Core Hypothesis: Selective attention is determined by the level and type of load involved in processing task-relevant information. This theory resolves the "early selection" versus "late selection" debate.
Perceptual Load: Perception has a limited capacity but processes stimuli automatically until that capacity is exhausted.
Cognitive Control: Executive functions, such as working memory, are required to actively maintain task goals and prioritize targets over distractors when perceptual load is low.

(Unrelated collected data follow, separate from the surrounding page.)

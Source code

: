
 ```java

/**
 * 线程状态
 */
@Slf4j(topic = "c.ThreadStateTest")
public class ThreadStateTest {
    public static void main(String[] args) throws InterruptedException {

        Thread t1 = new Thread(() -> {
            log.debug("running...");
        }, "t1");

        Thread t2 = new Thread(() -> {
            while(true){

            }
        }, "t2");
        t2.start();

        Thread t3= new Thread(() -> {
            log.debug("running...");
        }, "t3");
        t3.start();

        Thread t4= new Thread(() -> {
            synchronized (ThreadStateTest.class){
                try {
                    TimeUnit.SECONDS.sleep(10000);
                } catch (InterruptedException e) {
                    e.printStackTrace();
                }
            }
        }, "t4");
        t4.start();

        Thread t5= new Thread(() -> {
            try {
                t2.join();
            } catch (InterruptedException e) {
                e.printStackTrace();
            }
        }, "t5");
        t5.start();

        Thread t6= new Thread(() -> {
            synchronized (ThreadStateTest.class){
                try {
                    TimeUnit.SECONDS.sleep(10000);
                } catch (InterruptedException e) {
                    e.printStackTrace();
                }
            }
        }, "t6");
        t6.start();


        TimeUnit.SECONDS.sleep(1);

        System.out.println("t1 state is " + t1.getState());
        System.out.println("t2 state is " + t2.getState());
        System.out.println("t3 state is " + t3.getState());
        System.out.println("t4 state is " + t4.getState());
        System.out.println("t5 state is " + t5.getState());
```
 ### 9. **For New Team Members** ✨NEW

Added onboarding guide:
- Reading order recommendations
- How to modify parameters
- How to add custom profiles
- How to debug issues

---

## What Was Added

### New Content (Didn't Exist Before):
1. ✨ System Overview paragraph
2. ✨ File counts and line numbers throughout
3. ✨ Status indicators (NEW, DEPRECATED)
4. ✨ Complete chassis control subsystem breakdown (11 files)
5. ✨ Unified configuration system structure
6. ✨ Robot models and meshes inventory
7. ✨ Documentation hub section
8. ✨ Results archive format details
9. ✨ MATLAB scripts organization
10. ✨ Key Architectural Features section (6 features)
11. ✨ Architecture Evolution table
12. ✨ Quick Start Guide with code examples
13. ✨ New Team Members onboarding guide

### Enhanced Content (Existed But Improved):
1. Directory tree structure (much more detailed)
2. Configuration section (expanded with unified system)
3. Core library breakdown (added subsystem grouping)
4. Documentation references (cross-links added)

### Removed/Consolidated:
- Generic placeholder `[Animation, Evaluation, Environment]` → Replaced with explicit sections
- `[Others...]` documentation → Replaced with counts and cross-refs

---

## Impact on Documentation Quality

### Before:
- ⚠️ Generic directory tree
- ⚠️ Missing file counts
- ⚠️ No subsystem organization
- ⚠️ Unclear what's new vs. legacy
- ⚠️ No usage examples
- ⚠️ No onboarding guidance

High Perceptual Load: When a task is perceptually demanding (e.g., searching for a target among many similar items), all available capacity is consumed by relevant stimuli. This lead to "early selection," where distractors are not perceived.
Low Perceptual Load: When a task is simple, spare capacity involuntarily "spills over" to process task-irrelevant distractors, leading to "late selection" effects.
Behavioral Evidence: Distractor interference in response-competition paradigms is typically eliminated under high perceptual load but present under low load.
Distinction from Difficulty: General task difficulty or sensory degradation (reducing target contrast) does not reduce distractor interference unless it specifically increases the perceptual load on attention.

Opposite Effect: Unlike perceptual load, increasing the load on working memory (e.g., memorizing a string of digits while performing a task) increases distractor interference.
Function of Frontal Control: High working memory load depletes the cognitive resources needed to distinguish between targets and distractors, allowing potent distractors to capture attention and influence behavior.

Neuroimaging (fMRI): High perceptual load reduces or eliminates neural activity related to irrelevant stimuli in the visual cortex, including areas $V1$ , $V2$ , $V3$ , and $V4$ , as well as motion-selective area $MT$ .
Early Gating: Load effects can be seen as early as the Lateral Geniculate Nucleus ( $LGN$ ), the gateway for sensory entry into the visual cortex.
Electrophysiology: Event-related potentials ( $ERPs$ ) show that the amplitude of the occipital $P1$ potential at $80-130\,ms$ is significantly reduced under high perceptual load.

Exceptions for Social Significance: Famous faces can cause interference and priming even under high perceptual load, though explicit long-term recognition memory of these faces still depends on load levels.
Age-Related Changes: Children and the elderly have reduced information-processing capacity. Consequently, lower levels of task load are sufficient to eliminate distractor interference in these groups compared to mature adults.
Neuropsychological Patients: Patients with parietal lesions (spatial neglect) or frontal lobe damage show improved distractor rejection with small increases in perceptual load, as their limited capacity is easily exhausted.
Video Game Players: Expert players exhibit enhanced visual capacity, meaning they continue to process distractors at load levels that would eliminate interference in non-players.
Crossmodal Effects: Research is mixed on whether load in one modality (e.g., auditory) consistently reduces distractor processing in another (e.g., visual), with some studies suggesting capacity may be modality-specific or dependent on temporal overlap.